[Geany-Devel] [RFC]: Public API comments in headers
Thomas Martitz
kugel at xxxxx
Thu May 29 19:33:47 UTC 2014
Am 29.05.2014 21:21, schrieb Matthew Brush:
> On 14-05-29 11:58 AM, Thomas Martitz wrote:
>> Am 26.05.2014 01:50, schrieb Matthew Brush:
>>> Hi,
>>>
>>> As part of working on cleaning up the exposed API to plugins I got to
>>> thinking about where our comments are located.

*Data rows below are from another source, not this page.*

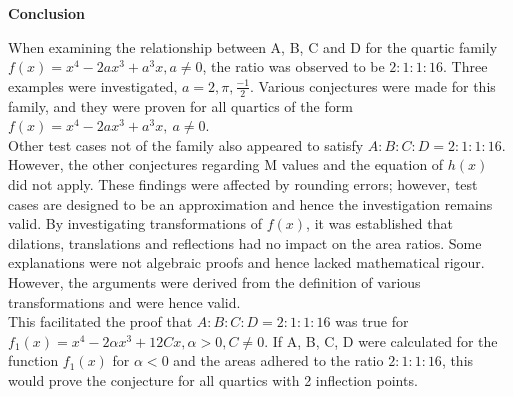 \documentclass{homework}
\begin{document}
\begin{center}
    \textbf{\large{Conclusion}} \vspace{0.3em}\\
\end{center}
    When examining the relationship between A, B, C and D for the quartic family $f(x)=x^4-2ax^3+a^3x, a\neq0$, the ratio was observed to be $2:1:1:16$. Three examples were investigated, $a=2, \pi, \frac{-1}{2}$. 
    Various conjectures were made for this family, and they were proven for all quartics of the form $f(x)=x^4-2a{x}^3+a^3x,\ a\neq0$. \vspace{0.8em} \\
    Other test cases not of the family also appeared to satisfy $A:B:C:D=2:1:1:16$. However, the other conjectures regarding M values and the equation of $h(x)$ did not apply. These findings were affected by rounding errors; however, test cases are designed to be an approximation and hence the investigation remains valid. By investigating transformations of $f(x)$, it was established that dilations, translations and reflections had no impact on the area ratios. Some explanations were not algebraic proofs and hence lacked mathematical rigour. However, the arguments were derived from the definition of various transformations and were hence valid. \vspace{0.8em} \\
    This facilitated the proof that $A:B:C:D=2:1:1:16$ was true for $f_1(x)=x^4-2\alpha x^3+12Cx, \alpha > 0, C\neq 0$. 
    If A, B, C, D were calculated for the function $f_1(x)$ for $\alpha <0 $ and the areas adhered to the ratio $2:1:1:16$, this would prove the conjecture for all quartics with 2 inflection points.\\
\newpage
\end{document}
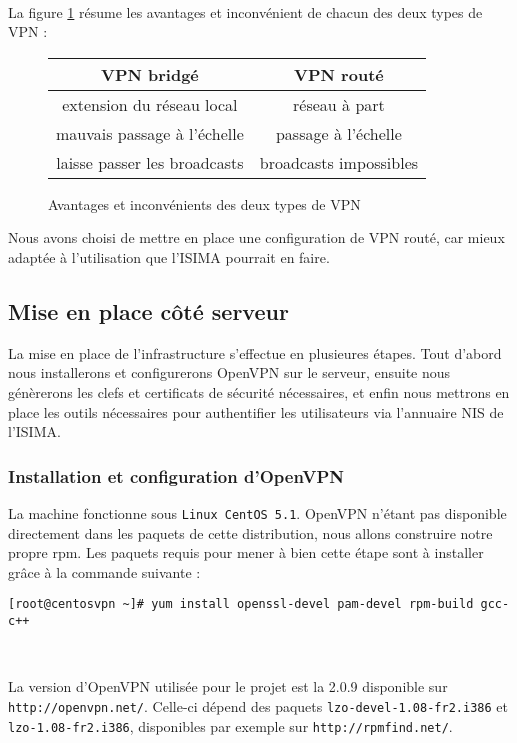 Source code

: ~

La figure \ref{tableau_types_vpn} résume les avantages et inconvénient de chacun des deux types de VPN :
\begin{figure}[H]
	\begin{center}
		\begin{tabular}{c|c}
			VPN bridgé & VPN routé \\
			\hline
			extension du réseau local & réseau à part \\
			mauvais passage à l'échelle & passage à l'échelle \\
			laisse passer les broadcasts & broadcasts impossibles \\
		\end{tabular}
	\end{center}
	\caption{Avantages et inconvénients des deux types de VPN}
	\label{tableau_types_vpn}
\end{figure}

Nous avons choisi de mettre en place une configuration de VPN routé, car mieux adaptée à l'utilisation que l'ISIMA pourrait en faire.

\subsection{Mise en place côté serveur}

La mise en place de l'infrastructure s'effectue en plusieures étapes. Tout d'abord nous installerons et configurerons OpenVPN sur le serveur, ensuite nous génèrerons les clefs et certificats de sécurité nécessaires, et enfin nous mettrons en place les outils nécessaires pour authentifier les utilisateurs via l'annuaire NIS de l'ISIMA.

\subsubsection{Installation et configuration d'OpenVPN}

La machine fonctionne sous \texttt{Linux CentOS 5.1}. OpenVPN n'étant pas disponible directement dans les paquets de cette distribution, nous allons construire notre propre rpm. Les paquets requis pour mener à bien cette étape sont à installer grâce à la commande suivante :

\verb|[root@centosvpn ~]# yum install openssl-devel pam-devel rpm-build gcc-c++|

~

La version d'OpenVPN utilisée pour le projet est la 2.0.9 disponible sur \verb|http://openvpn.net/|. Celle-ci dépend des paquets \verb|lzo-devel-1.08-fr2.i386| et \verb|lzo-1.08-fr2.i386|, disponibles par exemple sur \verb|http://rpmfind.net/|.

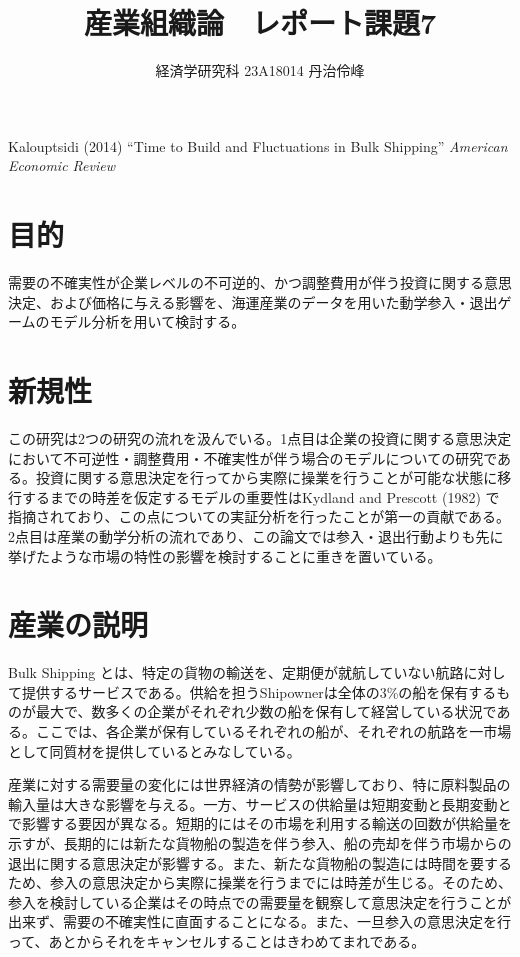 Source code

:\documentclass[11pt]{jsarticle}
\begin{document}
\title{産業組織論　レポート課題7}
\author{経済学研究科 23A18014 丹治伶峰}
\date{}
\maketitle

\large
Kalouptsidi (2014) ``Time to Build and Fluctuations in Bulk Shipping'' \textit{American Economic Review}

\normalsize

\section{目的}

需要の不確実性が企業レベルの不可逆的、かつ調整費用が伴う投資に関する意思決定、および価格に与える影響を、海運産業のデータを用いた動学参入・退出ゲームのモデル分析を用いて検討する。

\section{新規性}

この研究は2つの研究の流れを汲んでいる。1点目は企業の投資に関する意思決定において不可逆性・調整費用・不確実性が伴う場合のモデルについての研究である。投資に関する意思決定を行ってから実際に操業を行うことが可能な状態に移行するまでの時差を仮定するモデルの重要性はKydland and Prescott (1982) で指摘されており、この点についての実証分析を行ったことが第一の貢献である。2点目は産業の動学分析の流れであり、この論文では参入・退出行動よりも先に挙げたような市場の特性の影響を検討することに重きを置いている。

\section{産業の説明}

Bulk Shipping とは、特定の貨物の輸送を、定期便が就航していない航路に対して提供するサービスである。供給を担うShipownerは全体の3\%の船を保有するものが最大で、数多くの企業がそれぞれ少数の船を保有して経営している状況である。ここでは、各企業が保有しているそれぞれの船が、それぞれの航路を一市場として同質材を提供しているとみなしている。

産業に対する需要量の変化には世界経済の情勢が影響しており、特に原料製品の輸入量は大きな影響を与える。一方、サービスの供給量は短期変動と長期変動とで影響する要因が異なる。短期的にはその市場を利用する輸送の回数が供給量を示すが、長期的には新たな貨物船の製造を伴う参入、船の売却を伴う市場からの退出に関する意思決定が影響する。また、新たな貨物船の製造には時間を要するため、参入の意思決定から実際に操業を行うまでには時差が生じる。そのため、参入を検討している企業はその時点での需要量を観察して意思決定を行うことが出来ず、需要の不確実性に直面することになる。また、一旦参入の意思決定を行って、あとからそれをキャンセルすることはきわめてまれである。
\end{document}
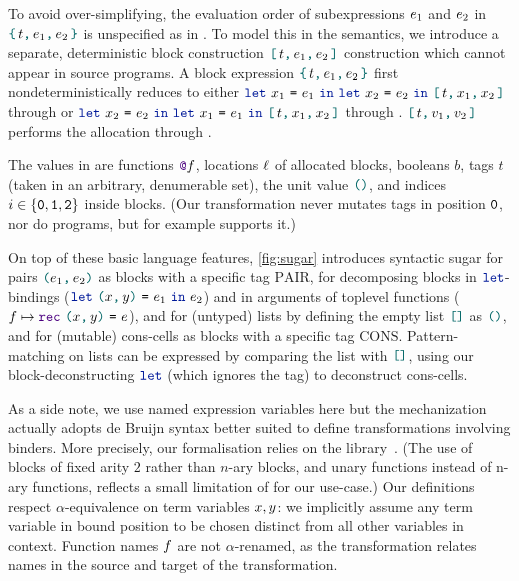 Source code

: To avoid over-simplifying, the evaluation order of subexpressions $\datalangExpr_1$ and $\datalangExpr_2$ in $\datalangBlock{\datalangTag}{\datalangExpr_1}{\datalangExpr_2}$ is unspecified as in \OCaml.
To model this in the semantics, we introduce a separate, deterministic block construction $\datalangBlockDet{\datalangTag}{\datalangExpr_1}{\datalangExpr_2}$ construction which cannot appear in source programs. A block expression $\datalangBlock{\datalangTag}{\datalangExpr_1}{\datalangExpr_2}$ first nondeterministically reduces to either $\datalangLet{\datalangVar_1}{\datalangExpr_1}{\datalangLet{\datalangVar_2}{\datalangExpr_2}{\datalangBlockDet{\datalangTag}{\datalangVar_1}{\datalangVar_2}}}$ through  or $\datalangLet{\datalangVar_2}{\datalangExpr_2}{\datalangLet{\datalangVar_1}{\datalangExpr_1}{\datalangBlockDet{\datalangTag}{\datalangVar_1}{\datalangVar_2}}}$ through . $\datalangBlockDet{\datalangTag}{\datalangVal_1}{\datalangVal_2}$ performs the allocation through .

The values in \DataLang are functions $\datalangFnptr{\datalangFn}$, locations $\datalangLoc$ of allocated blocks, booleans $b$, tags $t$ (taken in an arbitrary, denumerable set), the unit value $\datalangUnit$, and indices $i \in \{\texttt{0}, \texttt{1}, \texttt{2}\}$ inside blocks. (Our transformation never mutates tags in position $\texttt{0}$, nor do \OCaml programs, but for example \Mezzo supports it.)

On top of these basic language features, \cref{fig:sugar} introduces syntactic sugar for pairs $\datalangPair {\datalangExpr_1} {\datalangExpr_2}$ as blocks with a specific tag $\mathrm{PAIR}$, for decomposing blocks in $\term{\color{datalangKeyword1}{let}}$-bindings ($\datalangLet {\datalangPair \datalangVar \datalangVarTwo} {\datalangExpr_1} {\datalangExpr_2}$) and in arguments of toplevel functions ($\datalangFn \mapsto \datalangRec {\datalangPair \datalangVar \datalangVarTwo} \datalangExpr$), and for (untyped) lists by defining the empty list $\datalangNil$ as $\datalangUnit$, and for (mutable) cons-cells as blocks with a specific tag $\mathrm{CONS}$. Pattern-matching on lists can be expressed by comparing the list with $\datalangNil$, using our block-deconstructing $\term{\color{datalangKeyword1}{let}}$ (which ignores the tag) to deconstruct cons-cells.

As a side note, we use named expression variables here but the \Coq mechanization actually adopts de Bruijn syntax better suited to define transformations involving binders.
More precisely, our formalisation relies on the \Autosubst library~\cite{DBLP:conf/itp/SchaferTS15}. (The use of blocks of fixed arity $2$ rather than $n$-ary blocks, and unary functions instead of n-ary functions, reflects a small limitation of \Autosubst for our use-case.) Our definitions respect $\alpha$-equivalence on term variables $\datalangVar, \datalangVarTwo$: we implicitly assume any term variable in bound position to be chosen distinct from all other variables in context. Function names $\datalangFn$ are not $\alpha$-renamed, as the transformation relates names in the source and target of the transformation.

While it's nice to keep
>>> the API-documentation-comments right at the definitions of the
>>> functions in their respective .c source files, since we only install
>>> the headers as a public reference (not even the plugin API docs IIUC),
>>> should we not move the API-documentation-comments, that we already
>>> diligently ensure exist and are fairly complete, into the headers
>>> where they are accessible to plugin developers?
>>>
>>> If we moved to having public headers that just included actual public
>>> symbols, I think it would be advantageous to have those headers
>>> totally commented/documented rather than requiring the user to
>>> download Geany's source code and cross-reference functions in it to
>>> access the comments/docs, or getting hold of the generated Doxygen API
>>> documentation.
>>>
>>> Does anyone feel really strongly about this?
>>
>> Hello,
>>
>> I can't say I feel overly strong but my experience is that when
>> implementation and comments are split that they begin to drift apart
>> sooner or later. I suggest keeping things as they are unless there is a
>> compelling technical advantage. We do a half decent job at documentation
>> (which is better than 90% of other FOSS projects) and we should not risk
>> that.
>>
>
> I agree somewhat, but it's actually not very hard to open the related
> header and check when changing the code, especially since often
> changing the API documentation means adding a new function, or
> changing the semantics/signatures of a function, or adding/changing a
> structure/type, which all requires editing the header anyway, so it's
> actually not really much extra work.
>
It's not hard but it'll be still be forgotten/missed. We're just human
beings.
> As far as technical advantage, it causes less misleading comments in
> the source (eg. documenting `@file foo.h` in the foo.c source file),
> avoids users having to get a copy of the Doxygen docs for the correct
> version, and finally to keep all the public API comments in the same
> public header file, instead of the current way where types (structs,
> typedefs, etc.) are necessarily documented in the header, but
> functions are documented in the internal non-installed source files.
>
Neither of those are technical or (IMO) compelling.